--- WHAT THIS TASK INVOLVES ---
Reproduce the records below word for word.

--- MATERIAL FOR THE TASK ---
+++

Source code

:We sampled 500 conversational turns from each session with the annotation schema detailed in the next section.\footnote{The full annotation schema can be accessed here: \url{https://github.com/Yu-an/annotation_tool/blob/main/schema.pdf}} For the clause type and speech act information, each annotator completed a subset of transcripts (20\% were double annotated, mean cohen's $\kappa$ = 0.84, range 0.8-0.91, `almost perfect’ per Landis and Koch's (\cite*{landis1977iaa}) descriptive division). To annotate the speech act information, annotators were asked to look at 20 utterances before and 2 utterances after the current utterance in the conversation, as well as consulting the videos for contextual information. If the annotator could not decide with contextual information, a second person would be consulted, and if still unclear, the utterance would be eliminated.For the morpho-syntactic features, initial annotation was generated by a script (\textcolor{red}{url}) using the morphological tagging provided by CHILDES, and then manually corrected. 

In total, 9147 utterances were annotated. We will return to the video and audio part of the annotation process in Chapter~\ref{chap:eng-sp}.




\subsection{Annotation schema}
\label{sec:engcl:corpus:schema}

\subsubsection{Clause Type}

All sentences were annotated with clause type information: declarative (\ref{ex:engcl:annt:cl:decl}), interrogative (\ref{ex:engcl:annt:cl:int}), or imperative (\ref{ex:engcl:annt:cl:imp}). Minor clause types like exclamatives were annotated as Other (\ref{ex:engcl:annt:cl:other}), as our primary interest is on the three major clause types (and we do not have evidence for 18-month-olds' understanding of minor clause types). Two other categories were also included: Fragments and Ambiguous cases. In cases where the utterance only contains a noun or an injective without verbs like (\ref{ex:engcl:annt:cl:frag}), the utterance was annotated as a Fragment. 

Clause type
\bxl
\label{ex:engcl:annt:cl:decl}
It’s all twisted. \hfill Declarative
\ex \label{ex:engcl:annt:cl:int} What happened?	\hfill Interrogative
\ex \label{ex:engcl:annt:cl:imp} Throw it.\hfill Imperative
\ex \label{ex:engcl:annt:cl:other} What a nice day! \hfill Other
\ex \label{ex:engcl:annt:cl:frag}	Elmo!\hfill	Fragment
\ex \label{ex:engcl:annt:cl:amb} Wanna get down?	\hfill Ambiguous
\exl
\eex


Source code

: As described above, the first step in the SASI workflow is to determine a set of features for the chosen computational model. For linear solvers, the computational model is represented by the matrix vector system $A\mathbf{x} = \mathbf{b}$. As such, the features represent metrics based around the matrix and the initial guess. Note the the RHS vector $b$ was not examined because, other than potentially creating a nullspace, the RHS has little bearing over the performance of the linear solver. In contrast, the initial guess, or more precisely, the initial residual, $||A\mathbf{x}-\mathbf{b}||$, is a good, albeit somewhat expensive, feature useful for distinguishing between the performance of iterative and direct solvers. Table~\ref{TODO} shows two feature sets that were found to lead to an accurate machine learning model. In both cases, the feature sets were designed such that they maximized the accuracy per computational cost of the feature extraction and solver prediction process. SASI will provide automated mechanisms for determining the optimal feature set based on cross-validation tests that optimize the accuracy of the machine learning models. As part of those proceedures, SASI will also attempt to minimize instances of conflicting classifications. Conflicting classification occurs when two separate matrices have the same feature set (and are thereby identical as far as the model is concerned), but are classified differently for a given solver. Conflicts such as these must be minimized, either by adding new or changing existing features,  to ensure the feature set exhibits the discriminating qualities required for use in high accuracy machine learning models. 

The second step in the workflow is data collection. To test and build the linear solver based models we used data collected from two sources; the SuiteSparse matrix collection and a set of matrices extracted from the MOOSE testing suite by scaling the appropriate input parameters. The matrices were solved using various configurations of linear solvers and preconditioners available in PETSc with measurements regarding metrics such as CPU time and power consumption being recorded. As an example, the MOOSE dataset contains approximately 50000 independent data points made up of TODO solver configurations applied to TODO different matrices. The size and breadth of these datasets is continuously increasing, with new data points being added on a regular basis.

+++

--- ANSWER SPACE ---
Source code

:We sampled 500 conversational turns from each session with the annotation schema detailed in the next section.\footnote{The full annotation schema can be accessed here: \url{https://github.com/Yu-an/annotation_tool/blob/main/schema.pdf}} For the clause type and speech act information, each annotator completed a subset of transcripts (20\% were double annotated, mean cohen's $\kappa$ = 0.84, range 0.8-0.91, `almost perfect’ per Landis and Koch's (\cite*{landis1977iaa}) descriptive division). To annotate the speech act information, annotators were asked to look at 20 utterances before and 2 utterances after the current utterance in the conversation, as well as consulting the videos for contextual information. If the annotator could not decide with contextual information, a second person would be consulted, and if still unclear, the utterance would be eliminated.For the morpho-syntactic features, initial annotation was generated by a script (\textcolor{red}{url}) using the morphological tagging provided by CHILDES, and then manually corrected. 

In total, 9147 utterances were annotated. We will return to the video and audio part of the annotation process in Chapter~\ref{chap:eng-sp}.




\subsection{Annotation schema}
\label{sec:engcl:corpus:schema}

\subsubsection{Clause Type}

All sentences were annotated with clause type information: declarative (\ref{ex:engcl:annt:cl:decl}), interrogative (\ref{ex:engcl:annt:cl:int}), or imperative (\ref{ex:engcl:annt:cl:imp}). Minor clause types like exclamatives were annotated as Other (\ref{ex:engcl:annt:cl:other}), as our primary interest is on the three major clause types (and we do not have evidence for 18-month-olds' understanding of minor clause types). Two other categories were also included: Fragments and Ambiguous cases. In cases where the utterance only contains a noun or an injective without verbs like (\ref{ex:engcl:annt:cl:frag}), the utterance was annotated as a Fragment. 

Clause type
\bxl
\label{ex:engcl:annt:cl:decl}
It’s all twisted. \hfill Declarative
\ex \label{ex:engcl:annt:cl:int} What happened?	\hfill Interrogative
\ex \label{ex:engcl:annt:cl:imp} Throw it.\hfill Imperative
\ex \label{ex:engcl:annt:cl:other} What a nice day! \hfill Other
\ex \label{ex:engcl:annt:cl:frag}	Elmo!\hfill	Fragment
\ex \label{ex:engcl:annt:cl:amb} Wanna get down?	\hfill Ambiguous
\exl
\eex


Source code

: As described above, the first step in the SASI workflow is to determine a set of features for the chosen computational model. For linear solvers, the computational model is represented by the matrix vector system $A\mathbf{x} = \mathbf{b}$. As such, the features represent metrics based around the matrix and the initial guess. Note the the RHS vector $b$ was not examined because, other than potentially creating a nullspace, the RHS has little bearing over the performance of the linear solver. In contrast, the initial guess, or more precisely, the initial residual, $||A\mathbf{x}-\mathbf{b}||$, is a good, albeit somewhat expensive, feature useful for distinguishing between the performance of iterative and direct solvers. Table~\ref{TODO} shows two feature sets that were found to lead to an accurate machine learning model. In both cases, the feature sets were designed such that they maximized the accuracy per computational cost of the feature extraction and solver prediction process. SASI will provide automated mechanisms for determining the optimal feature set based on cross-validation tests that optimize the accuracy of the machine learning models. As part of those proceedures, SASI will also attempt to minimize instances of conflicting classifications. Conflicting classification occurs when two separate matrices have the same feature set (and are thereby identical as far as the model is concerned), but are classified differently for a given solver. Conflicts such as these must be minimized, either by adding new or changing existing features,  to ensure the feature set exhibits the discriminating qualities required for use in high accuracy machine learning models. 

The second step in the workflow is data collection. To test and build the linear solver based models we used data collected from two sources; the SuiteSparse matrix collection and a set of matrices extracted from the MOOSE testing suite by scaling the appropriate input parameters. The matrices were solved using various configurations of linear solvers and preconditioners available in PETSc with measurements regarding metrics such as CPU time and power consumption being recorded. As an example, the MOOSE dataset contains approximately 50000 independent data points made up of TODO solver configurations applied to TODO different matrices. The size and breadth of these datasets is continuously increasing, with new data points being added on a regular basis.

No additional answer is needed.